This kind of problem is usually solved using machine learning techniques.
Break down the signal into a sequence of 20ms or 50ms frames. Extract features on each frame. MFCC is generally good for this kind of application, though there are features more specific to voice detection (4 Hz modulation energy - which is roughly the rate at which people speak; zero-crossing rate).
Then, using a training set of audio you have manually labeled as being a speech / not speech, train a classifier (Gaussian mixture models, SVM...) on the frames features.
This will permit you to classify unlabelled frames into speech/non-speech categories.
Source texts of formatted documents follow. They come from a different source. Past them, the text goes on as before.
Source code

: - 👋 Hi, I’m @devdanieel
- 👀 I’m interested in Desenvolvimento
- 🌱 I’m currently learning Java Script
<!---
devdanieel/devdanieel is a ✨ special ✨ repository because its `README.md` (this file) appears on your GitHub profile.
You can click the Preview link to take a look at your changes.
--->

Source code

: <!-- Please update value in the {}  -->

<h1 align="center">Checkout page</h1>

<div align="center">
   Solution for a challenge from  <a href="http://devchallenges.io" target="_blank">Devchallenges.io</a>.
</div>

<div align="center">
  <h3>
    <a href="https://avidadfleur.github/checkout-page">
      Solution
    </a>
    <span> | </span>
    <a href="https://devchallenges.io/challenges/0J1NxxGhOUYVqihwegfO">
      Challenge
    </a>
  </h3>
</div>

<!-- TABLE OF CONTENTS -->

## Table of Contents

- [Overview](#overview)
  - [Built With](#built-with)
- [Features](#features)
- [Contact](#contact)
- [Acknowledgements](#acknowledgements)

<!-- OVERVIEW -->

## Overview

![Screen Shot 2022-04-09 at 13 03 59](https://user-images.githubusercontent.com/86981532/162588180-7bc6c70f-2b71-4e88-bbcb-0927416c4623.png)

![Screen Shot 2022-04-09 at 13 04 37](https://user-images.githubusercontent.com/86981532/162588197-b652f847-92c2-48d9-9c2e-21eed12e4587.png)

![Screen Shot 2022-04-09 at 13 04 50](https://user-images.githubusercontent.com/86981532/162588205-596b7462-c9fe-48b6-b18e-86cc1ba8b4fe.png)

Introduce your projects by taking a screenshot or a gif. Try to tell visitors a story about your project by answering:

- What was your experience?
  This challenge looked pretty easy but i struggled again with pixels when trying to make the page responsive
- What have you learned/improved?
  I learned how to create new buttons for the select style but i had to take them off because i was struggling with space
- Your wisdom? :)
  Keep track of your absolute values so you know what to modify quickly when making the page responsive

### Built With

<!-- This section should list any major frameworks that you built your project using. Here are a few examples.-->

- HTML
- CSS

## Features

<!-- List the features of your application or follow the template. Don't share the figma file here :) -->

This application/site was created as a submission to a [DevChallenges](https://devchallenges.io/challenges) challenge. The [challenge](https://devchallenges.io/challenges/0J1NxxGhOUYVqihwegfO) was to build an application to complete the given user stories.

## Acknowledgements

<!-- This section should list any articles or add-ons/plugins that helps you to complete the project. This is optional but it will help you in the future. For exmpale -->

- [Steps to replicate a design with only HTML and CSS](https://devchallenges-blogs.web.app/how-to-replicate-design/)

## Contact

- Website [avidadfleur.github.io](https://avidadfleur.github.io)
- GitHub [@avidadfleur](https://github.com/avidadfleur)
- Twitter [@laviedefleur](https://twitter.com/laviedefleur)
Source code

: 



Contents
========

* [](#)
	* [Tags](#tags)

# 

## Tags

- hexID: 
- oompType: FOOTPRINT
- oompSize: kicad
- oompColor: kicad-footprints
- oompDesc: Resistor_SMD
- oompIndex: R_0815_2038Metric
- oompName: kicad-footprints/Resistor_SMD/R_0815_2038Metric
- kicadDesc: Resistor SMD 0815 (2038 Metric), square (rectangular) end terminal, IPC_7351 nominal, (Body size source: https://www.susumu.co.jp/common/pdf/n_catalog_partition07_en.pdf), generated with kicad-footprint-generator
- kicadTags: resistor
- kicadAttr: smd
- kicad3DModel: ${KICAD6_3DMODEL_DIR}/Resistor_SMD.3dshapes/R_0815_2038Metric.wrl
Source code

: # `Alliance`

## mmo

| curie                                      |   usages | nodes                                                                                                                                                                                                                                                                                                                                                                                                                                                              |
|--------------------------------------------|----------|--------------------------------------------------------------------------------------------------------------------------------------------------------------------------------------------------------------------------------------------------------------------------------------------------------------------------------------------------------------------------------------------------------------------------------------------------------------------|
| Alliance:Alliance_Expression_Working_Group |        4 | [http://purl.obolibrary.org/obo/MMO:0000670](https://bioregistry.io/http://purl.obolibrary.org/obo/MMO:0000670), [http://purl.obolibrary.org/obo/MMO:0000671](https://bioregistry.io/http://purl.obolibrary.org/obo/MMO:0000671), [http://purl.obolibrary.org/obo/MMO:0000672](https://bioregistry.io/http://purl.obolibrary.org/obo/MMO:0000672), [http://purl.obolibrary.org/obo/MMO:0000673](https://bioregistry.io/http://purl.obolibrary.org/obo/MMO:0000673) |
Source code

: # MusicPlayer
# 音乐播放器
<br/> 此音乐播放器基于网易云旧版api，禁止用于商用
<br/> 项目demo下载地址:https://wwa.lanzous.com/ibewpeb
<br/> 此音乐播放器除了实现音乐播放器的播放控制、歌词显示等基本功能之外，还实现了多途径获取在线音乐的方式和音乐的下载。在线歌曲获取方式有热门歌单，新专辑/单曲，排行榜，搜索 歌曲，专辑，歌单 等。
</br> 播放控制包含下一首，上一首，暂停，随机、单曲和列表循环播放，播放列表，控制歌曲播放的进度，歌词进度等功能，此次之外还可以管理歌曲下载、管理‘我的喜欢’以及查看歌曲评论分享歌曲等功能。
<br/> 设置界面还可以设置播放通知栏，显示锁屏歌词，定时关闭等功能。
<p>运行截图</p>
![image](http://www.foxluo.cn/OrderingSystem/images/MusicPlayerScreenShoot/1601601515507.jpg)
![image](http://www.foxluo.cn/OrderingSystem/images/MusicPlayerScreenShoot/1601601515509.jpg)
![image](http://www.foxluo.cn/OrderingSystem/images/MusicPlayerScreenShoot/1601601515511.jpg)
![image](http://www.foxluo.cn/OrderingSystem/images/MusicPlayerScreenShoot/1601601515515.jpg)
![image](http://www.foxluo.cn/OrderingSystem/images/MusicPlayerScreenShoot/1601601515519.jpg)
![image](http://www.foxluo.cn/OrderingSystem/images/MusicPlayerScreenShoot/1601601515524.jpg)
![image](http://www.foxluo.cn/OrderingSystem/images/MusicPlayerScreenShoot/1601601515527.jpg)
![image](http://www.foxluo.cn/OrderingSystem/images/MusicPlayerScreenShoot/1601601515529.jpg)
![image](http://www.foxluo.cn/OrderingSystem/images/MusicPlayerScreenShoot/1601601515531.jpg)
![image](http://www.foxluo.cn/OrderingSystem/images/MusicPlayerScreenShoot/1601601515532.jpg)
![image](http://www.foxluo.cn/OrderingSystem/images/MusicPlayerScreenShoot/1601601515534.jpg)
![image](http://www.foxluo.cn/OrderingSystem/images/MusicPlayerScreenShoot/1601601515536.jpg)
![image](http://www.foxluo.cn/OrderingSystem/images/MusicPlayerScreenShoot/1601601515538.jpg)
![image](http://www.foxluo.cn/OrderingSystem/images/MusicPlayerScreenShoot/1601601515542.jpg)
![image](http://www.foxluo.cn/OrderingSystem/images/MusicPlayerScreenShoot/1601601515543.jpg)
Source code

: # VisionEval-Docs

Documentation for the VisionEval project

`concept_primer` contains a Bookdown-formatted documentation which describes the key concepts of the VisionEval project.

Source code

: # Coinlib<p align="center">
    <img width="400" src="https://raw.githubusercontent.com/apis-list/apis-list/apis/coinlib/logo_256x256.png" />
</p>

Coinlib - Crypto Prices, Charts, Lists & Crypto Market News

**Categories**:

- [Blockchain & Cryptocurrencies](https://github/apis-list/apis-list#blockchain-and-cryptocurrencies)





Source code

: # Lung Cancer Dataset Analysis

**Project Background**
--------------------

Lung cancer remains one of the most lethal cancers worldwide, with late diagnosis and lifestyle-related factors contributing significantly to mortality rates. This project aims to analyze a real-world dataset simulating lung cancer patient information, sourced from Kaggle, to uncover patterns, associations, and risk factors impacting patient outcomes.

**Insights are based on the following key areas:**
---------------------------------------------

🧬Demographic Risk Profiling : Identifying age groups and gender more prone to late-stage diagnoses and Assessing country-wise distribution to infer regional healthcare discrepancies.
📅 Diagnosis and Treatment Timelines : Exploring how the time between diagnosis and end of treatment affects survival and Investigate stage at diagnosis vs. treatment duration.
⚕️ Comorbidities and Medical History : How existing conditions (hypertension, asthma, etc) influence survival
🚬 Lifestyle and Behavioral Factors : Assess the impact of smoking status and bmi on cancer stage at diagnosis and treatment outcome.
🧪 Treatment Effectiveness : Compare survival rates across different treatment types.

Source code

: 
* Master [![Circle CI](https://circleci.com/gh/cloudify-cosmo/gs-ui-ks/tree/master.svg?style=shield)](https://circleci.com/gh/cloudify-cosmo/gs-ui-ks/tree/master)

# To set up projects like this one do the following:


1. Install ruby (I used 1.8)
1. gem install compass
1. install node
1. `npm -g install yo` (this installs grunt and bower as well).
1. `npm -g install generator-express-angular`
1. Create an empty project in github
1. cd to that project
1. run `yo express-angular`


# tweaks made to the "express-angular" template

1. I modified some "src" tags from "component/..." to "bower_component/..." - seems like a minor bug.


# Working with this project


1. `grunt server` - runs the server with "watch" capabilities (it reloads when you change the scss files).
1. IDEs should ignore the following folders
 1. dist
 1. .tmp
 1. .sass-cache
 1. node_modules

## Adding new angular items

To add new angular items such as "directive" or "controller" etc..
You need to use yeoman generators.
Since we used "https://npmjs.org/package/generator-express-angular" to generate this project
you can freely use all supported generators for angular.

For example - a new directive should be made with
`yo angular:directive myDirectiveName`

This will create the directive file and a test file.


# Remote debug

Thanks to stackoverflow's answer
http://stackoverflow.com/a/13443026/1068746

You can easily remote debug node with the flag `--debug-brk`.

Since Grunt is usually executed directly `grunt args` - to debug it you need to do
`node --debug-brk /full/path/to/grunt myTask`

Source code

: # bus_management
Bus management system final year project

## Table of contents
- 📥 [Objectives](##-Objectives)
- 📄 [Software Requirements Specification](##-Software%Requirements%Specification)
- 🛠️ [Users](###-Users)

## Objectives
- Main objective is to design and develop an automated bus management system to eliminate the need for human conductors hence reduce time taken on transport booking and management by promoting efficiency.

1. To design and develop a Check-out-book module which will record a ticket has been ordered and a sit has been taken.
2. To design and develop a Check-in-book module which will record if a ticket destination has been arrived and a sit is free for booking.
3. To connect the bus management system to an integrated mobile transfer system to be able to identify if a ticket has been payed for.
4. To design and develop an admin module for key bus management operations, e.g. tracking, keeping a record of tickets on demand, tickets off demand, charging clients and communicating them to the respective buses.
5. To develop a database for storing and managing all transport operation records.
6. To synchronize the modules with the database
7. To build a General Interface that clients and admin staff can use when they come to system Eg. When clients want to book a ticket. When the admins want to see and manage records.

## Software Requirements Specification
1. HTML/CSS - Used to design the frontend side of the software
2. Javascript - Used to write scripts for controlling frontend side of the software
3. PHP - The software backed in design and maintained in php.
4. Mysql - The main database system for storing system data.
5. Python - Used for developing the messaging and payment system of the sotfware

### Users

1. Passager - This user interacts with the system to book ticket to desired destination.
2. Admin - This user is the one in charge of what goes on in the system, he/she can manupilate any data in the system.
The last step consists of smoothing the decisions (a frame classified as non-speech surrounded by hundreds of speech frames is likely to be classification error), for example using HMMs, or just a median filter.
A few references:
Robust speech/music classification in audio documents (Pinquier & al) Speech/music discrimination for multimedia system applications (El-Maleh & al) A comparison of features for speech/music discrimination (Carey & al).
Note that the features and classification techniques they describe also are relevant for the 1-class problem of detecting speech (instead of discriminating speech vs something else). In this case, you can use 1-class modeling techniques such as 1-class SVM, or just take the likelihood score out of a GMM trained on speech data as a "speechless" measure.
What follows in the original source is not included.